De heer Klijn vraagt de gemeente naar de reden voor de plaatsing op de Wegenlegger. Voorts wordt
opgemerkt dat zijns inziens daarvoor altijd toestemming van de eigenaar nodig is.
Mevrouw Van den Berg antwoordt dat de Wegenlegger dateert uit de tijd van de totstandkoming van
de Wegenwet. Het is zodoende niet te achterhalen waarom het gedeelte op de Wegenlegger is
gekomen. Het is maar de vraag of dit nog relevant is.
De rapporteur vraagt aan mevrouw Van den Berg waarom een weggedeelte, waarvan duidelijk is dat
men er vrijwel geen gebruik van maakt, niet aan de openbaarheid mag worden onttrokken. Er blijkt
geen noodzaak te zijn het betreffende deel openbaar te houden. Gevraagd wordt of de bestaande
wandelroute niet voldoende is. Ook is duidelijk dat Brabant Landschap binnen nu en afzienbare tijd,
gelet op het ontstaan van bepaalde rechten, actie moet ondernemen om het aansluitende sluippaadje
definitief af te sluiten. Aan de negentig meter van de heer Klijn wordt straks feitelijk iedere noodzaak
voor openbaarheid ontnomen. Is er wellicht aanleiding om, gelet op voorgaande, de zaak in
heroverweging te nemen en alsnog te besluiten het gedeelte aan de openbaarheid te onttrekken?
Opgemerkt wordt dat de raadscommissie heeft aangegeven dat het besluit tot stand is gekomen
vanwege het algemeen belang bij het openhouden van het gedeelte. Het is maar de vraag of dit
argument voldoende onderbouwd is.
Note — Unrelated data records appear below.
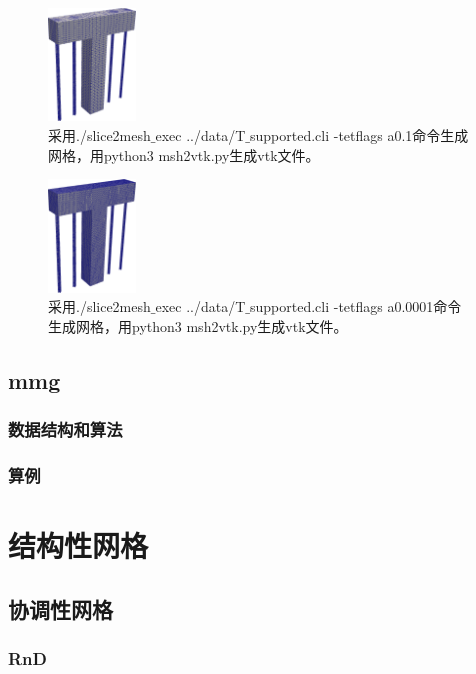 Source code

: \begin{figure}[!htbp]
  \centering
  \includegraphics[height=3cm]{fig/1/1.1.7.2:4.png}
  \caption{采用./slice2mesh$\_$exec ../data/T$\_$supported.cli -tetflags a0.1命令生成网格，用python3 msh2vtk.py生成vtk文件。}
  \label{fig:1-7}
\end{figure}

\begin{figure}[!htbp]
  \centering
  \includegraphics[height=3cm]{fig/1/1.1.7.2:5.png}
  \caption{采用./slice2mesh$\_$exec ../data/T$\_$supported.cli -tetflags a0.0001命令生成网格，用python3 msh2vtk.py生成vtk文件。}
  \label{fig:1-7}
\end{figure}

\subsection{mmg}

\subsubsection{数据结构和算法}

\subsubsection{算例}

\section{结构性网格}

\subsection{协调性网格}

\subsubsection{RnD}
In de periode gelegen tussen de behandeling in de
raadscommissie en de besluitvorming door de gemeenteraad is van de directeur van Brabants
Landschap een brief ontvangen welke geen ruimte laat voor twijfel over de mening van Brabants
Landschap, te weten het zo spoedig mogelijk afsluiten van het sluippaadje en ter ondersteuning
daarvan het weggedeelte van de heer Klijn. In het raadsbesluit wordt de betreffende brief echter
afwijkend geciteerd waardoor de indruk zou kunnen ontstaan dat de gemeenteraad niet geheel juist is
geïnformeerd en wellicht daardoor op het verkeerde been is gezet en daardoor heeft gekozen het
raadsvoorstel te volgen. In het raadsvoorstel staat immers duidelijk aangegeven dat Brabants
Landschap het gebruik van het sluippaadje door wandelaars toestaat.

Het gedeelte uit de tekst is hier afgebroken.